WHAT IS EXPECTED — Lines from the line with "## Herramientas utilizadas." to the line with "Una vez accedemos" in the entries below, and only those, must be output exactly, with both ends included.

DATA TO USE —
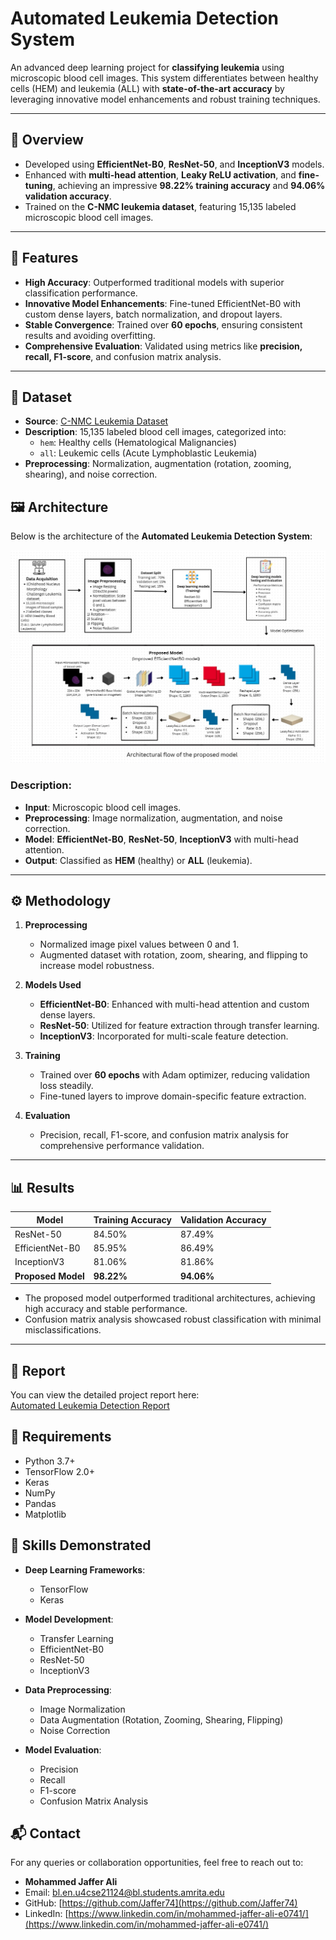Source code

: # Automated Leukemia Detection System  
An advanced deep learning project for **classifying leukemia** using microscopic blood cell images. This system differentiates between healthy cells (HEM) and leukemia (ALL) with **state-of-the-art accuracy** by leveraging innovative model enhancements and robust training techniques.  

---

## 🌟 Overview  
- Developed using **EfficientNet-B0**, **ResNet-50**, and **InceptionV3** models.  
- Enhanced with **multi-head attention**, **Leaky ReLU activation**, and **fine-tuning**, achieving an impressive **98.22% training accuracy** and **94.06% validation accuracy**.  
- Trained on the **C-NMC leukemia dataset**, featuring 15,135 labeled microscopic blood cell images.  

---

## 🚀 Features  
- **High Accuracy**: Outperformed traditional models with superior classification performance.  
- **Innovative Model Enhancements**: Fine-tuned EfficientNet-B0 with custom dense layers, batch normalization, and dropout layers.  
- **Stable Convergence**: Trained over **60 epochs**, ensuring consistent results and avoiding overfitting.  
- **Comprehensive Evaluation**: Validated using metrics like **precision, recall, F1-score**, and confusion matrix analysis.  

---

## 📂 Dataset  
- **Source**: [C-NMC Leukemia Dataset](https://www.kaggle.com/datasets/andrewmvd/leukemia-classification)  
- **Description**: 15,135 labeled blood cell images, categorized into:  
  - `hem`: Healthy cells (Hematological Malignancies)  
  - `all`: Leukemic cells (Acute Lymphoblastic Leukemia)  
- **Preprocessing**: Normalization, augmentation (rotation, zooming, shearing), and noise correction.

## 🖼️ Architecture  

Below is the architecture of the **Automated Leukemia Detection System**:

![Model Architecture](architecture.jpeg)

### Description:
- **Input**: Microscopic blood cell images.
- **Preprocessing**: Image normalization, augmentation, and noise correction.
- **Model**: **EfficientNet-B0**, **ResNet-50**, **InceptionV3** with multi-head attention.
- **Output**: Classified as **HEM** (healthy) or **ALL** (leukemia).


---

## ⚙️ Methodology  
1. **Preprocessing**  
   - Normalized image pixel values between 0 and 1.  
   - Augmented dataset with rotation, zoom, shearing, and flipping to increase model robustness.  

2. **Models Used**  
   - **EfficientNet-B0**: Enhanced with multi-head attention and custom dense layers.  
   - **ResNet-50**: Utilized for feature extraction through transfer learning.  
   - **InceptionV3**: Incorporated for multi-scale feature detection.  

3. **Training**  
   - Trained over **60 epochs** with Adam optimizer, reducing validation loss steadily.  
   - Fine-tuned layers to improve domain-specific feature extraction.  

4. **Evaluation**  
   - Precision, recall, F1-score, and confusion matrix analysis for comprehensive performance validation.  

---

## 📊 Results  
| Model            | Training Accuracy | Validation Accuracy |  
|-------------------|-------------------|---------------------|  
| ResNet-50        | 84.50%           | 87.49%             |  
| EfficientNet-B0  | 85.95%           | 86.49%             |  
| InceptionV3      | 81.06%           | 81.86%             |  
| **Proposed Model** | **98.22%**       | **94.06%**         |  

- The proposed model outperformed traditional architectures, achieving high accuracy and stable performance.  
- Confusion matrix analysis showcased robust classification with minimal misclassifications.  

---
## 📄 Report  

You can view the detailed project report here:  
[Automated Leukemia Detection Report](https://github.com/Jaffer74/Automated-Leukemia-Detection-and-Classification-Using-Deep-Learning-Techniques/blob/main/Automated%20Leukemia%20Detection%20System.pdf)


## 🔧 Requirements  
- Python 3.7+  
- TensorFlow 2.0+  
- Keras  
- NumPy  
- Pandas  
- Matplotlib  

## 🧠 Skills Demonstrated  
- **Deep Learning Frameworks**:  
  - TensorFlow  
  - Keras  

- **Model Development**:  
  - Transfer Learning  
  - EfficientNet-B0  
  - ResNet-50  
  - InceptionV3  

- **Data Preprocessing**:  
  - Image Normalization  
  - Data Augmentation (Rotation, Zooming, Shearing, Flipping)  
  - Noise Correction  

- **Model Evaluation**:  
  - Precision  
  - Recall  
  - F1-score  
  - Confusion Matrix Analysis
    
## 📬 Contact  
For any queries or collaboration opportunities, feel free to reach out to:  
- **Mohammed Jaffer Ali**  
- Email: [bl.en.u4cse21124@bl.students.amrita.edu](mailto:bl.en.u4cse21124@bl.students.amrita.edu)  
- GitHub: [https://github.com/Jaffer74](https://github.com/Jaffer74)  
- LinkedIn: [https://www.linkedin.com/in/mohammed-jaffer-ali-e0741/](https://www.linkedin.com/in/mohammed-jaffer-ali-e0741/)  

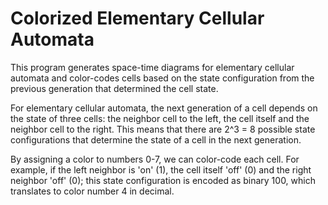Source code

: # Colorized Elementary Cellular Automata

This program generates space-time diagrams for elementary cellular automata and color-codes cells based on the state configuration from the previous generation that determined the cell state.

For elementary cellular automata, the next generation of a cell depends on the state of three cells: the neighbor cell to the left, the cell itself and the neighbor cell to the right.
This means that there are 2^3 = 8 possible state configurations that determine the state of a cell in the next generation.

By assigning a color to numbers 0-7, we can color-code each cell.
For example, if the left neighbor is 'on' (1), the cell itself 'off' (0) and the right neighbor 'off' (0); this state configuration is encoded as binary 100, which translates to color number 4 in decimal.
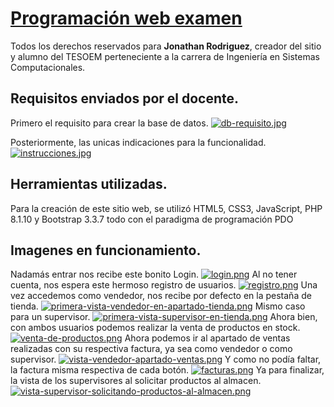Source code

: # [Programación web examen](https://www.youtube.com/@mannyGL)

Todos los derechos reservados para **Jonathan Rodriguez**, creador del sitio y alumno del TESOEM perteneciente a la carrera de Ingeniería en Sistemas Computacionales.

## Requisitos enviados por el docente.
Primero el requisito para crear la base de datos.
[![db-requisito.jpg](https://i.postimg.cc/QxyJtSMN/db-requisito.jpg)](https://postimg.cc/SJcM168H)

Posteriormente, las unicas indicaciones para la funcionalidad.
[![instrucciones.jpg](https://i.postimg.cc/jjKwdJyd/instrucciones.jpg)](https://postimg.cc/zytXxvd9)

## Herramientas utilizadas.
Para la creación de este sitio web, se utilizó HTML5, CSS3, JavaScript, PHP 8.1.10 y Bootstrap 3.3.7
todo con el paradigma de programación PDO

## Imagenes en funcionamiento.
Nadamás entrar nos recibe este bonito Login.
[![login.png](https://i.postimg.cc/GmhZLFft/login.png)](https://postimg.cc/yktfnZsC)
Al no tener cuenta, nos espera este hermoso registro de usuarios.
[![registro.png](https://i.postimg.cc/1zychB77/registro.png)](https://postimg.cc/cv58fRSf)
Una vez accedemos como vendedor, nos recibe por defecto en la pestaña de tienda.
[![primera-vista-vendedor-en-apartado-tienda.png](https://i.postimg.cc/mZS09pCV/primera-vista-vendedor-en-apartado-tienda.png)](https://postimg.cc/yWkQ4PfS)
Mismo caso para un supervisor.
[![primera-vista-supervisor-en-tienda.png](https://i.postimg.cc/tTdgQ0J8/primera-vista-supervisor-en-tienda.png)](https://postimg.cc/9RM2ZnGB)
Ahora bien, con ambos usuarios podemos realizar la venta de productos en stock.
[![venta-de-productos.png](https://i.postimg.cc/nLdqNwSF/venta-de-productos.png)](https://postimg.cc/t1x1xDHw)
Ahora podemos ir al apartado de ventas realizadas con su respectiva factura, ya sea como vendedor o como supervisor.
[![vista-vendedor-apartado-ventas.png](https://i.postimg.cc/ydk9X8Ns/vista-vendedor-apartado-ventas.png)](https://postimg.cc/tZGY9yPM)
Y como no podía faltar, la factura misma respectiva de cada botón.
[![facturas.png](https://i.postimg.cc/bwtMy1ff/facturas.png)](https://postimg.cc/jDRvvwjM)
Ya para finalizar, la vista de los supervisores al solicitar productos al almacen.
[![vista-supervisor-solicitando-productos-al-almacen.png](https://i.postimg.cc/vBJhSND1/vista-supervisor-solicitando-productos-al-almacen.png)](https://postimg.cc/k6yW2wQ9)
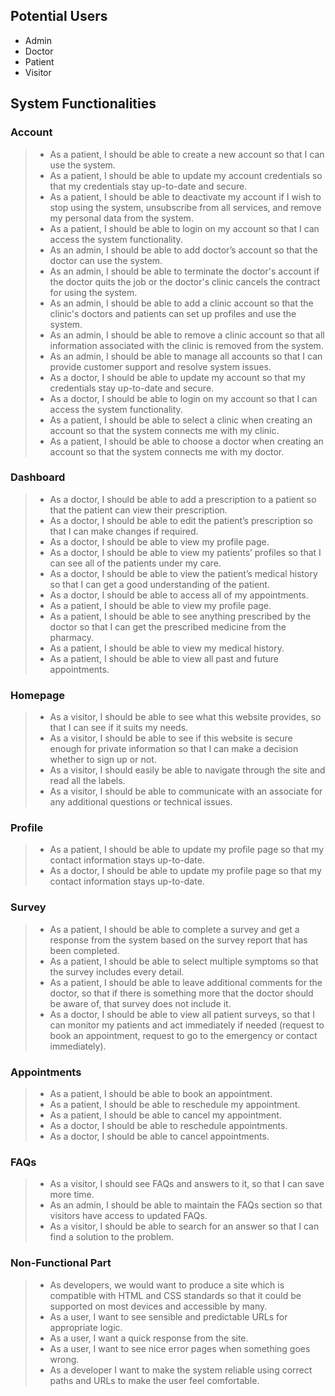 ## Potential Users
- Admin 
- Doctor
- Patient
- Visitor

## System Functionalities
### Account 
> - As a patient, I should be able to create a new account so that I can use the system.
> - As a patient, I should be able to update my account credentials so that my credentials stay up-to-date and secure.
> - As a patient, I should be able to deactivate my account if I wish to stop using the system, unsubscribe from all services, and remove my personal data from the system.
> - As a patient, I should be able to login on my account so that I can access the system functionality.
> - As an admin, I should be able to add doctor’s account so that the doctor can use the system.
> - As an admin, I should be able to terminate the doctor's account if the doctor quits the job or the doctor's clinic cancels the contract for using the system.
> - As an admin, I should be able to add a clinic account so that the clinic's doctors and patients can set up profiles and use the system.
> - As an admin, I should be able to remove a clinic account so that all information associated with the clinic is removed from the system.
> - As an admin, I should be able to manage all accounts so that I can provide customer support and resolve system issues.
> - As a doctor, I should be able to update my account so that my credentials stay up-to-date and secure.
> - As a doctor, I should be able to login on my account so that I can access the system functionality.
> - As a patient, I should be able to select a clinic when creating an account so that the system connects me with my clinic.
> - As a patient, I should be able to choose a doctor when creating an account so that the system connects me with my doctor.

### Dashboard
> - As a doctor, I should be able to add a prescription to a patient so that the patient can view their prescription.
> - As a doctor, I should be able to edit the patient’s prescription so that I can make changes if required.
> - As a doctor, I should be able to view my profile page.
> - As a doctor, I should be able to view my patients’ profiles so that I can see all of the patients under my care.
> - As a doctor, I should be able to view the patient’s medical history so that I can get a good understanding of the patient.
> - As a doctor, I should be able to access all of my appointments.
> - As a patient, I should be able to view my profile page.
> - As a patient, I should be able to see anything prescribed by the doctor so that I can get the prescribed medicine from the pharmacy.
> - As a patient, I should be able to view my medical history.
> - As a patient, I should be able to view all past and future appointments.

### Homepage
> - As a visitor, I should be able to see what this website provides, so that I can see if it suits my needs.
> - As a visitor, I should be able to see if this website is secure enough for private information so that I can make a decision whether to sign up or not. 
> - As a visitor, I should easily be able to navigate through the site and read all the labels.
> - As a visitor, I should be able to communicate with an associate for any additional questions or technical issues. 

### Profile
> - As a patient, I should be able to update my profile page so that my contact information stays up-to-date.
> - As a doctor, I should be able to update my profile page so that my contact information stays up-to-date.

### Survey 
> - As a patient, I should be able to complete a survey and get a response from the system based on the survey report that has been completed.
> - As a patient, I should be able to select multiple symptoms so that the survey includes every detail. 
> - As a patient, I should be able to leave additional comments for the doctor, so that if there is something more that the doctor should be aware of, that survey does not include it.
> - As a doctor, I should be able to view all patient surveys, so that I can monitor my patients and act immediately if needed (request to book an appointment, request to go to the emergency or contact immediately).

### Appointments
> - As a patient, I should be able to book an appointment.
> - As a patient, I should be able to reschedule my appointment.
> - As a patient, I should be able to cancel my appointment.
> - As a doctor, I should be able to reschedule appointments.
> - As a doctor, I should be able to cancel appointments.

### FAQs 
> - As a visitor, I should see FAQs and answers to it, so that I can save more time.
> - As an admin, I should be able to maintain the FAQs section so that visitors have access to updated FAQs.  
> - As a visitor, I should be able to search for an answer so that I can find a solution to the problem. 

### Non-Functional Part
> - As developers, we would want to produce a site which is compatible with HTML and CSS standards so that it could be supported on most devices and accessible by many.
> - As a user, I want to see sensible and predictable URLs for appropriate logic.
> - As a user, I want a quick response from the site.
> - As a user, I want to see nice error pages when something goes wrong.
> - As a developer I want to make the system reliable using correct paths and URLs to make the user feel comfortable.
...
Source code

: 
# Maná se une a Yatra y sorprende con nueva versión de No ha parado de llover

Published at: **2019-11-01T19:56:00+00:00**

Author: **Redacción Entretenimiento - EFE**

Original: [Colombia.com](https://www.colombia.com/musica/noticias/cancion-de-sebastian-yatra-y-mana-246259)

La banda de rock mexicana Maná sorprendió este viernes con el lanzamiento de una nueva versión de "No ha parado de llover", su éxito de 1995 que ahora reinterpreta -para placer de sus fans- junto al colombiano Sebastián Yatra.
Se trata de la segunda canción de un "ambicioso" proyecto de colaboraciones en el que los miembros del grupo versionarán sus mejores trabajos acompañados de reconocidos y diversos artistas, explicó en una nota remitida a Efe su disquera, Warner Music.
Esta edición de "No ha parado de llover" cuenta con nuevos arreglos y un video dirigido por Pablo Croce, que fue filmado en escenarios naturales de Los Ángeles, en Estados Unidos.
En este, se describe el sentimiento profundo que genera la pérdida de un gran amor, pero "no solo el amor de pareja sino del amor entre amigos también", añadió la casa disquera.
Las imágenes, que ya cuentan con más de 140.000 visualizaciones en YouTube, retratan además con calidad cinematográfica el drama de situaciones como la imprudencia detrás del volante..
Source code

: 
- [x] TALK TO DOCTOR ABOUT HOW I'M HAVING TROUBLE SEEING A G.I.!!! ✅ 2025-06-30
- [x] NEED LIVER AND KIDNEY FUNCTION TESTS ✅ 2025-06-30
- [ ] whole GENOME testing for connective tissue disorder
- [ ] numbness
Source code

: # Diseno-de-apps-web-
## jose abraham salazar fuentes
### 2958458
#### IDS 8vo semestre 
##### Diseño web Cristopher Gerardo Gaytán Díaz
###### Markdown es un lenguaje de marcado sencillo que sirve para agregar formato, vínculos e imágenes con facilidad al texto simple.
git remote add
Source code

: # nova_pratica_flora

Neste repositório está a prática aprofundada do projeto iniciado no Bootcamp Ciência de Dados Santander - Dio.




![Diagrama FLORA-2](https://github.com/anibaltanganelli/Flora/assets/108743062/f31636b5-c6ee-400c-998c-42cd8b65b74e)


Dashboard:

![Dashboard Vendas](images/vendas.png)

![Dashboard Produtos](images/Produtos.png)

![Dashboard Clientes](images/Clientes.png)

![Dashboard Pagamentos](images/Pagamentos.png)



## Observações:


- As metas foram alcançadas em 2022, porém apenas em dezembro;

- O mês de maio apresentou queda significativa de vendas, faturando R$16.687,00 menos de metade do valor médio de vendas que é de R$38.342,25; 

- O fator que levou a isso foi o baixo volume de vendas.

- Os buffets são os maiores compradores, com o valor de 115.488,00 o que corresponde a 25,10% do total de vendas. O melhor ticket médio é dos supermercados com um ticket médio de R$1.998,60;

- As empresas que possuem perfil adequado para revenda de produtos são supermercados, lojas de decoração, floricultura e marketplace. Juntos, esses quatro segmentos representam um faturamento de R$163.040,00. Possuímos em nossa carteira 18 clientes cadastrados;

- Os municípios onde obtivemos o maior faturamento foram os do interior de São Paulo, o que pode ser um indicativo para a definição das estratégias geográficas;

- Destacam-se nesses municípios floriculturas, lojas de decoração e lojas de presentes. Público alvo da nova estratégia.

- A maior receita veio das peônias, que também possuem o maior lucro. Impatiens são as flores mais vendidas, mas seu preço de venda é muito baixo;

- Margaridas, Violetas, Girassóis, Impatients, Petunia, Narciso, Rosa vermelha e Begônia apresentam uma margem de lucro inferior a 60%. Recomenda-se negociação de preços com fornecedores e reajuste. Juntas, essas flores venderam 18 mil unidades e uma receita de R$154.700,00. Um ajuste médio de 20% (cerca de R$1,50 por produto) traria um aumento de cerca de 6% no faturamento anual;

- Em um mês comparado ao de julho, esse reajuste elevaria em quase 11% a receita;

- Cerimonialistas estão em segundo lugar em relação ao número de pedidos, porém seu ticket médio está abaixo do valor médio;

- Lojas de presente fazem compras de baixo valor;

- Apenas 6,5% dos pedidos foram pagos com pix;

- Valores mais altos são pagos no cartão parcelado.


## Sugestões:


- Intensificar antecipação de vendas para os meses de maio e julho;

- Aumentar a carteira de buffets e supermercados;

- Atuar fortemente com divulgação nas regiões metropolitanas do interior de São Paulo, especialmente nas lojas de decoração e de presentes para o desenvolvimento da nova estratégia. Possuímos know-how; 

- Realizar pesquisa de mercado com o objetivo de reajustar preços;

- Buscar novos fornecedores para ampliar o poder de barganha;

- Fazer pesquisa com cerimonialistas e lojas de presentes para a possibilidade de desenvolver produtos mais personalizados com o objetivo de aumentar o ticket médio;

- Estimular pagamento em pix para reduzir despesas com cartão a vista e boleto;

TASK ANSWER —
## Herramientas utilizadas.
Para la creación de este sitio web, se utilizó HTML5, CSS3, JavaScript, PHP 8.1.10 y Bootstrap 3.3.7
todo con el paradigma de programación PDO

## Imagenes en funcionamiento.
Nadamás entrar nos recibe este bonito Login.
[![login.png](https://i.postimg.cc/GmhZLFft/login.png)](https://postimg.cc/yktfnZsC)
Al no tener cuenta, nos espera este hermoso registro de usuarios.
[![registro.png](https://i.postimg.cc/1zychB77/registro.png)](https://postimg.cc/cv58fRSf)
Una vez accedemos como vendedor, nos recibe por defecto en la pestaña de tienda.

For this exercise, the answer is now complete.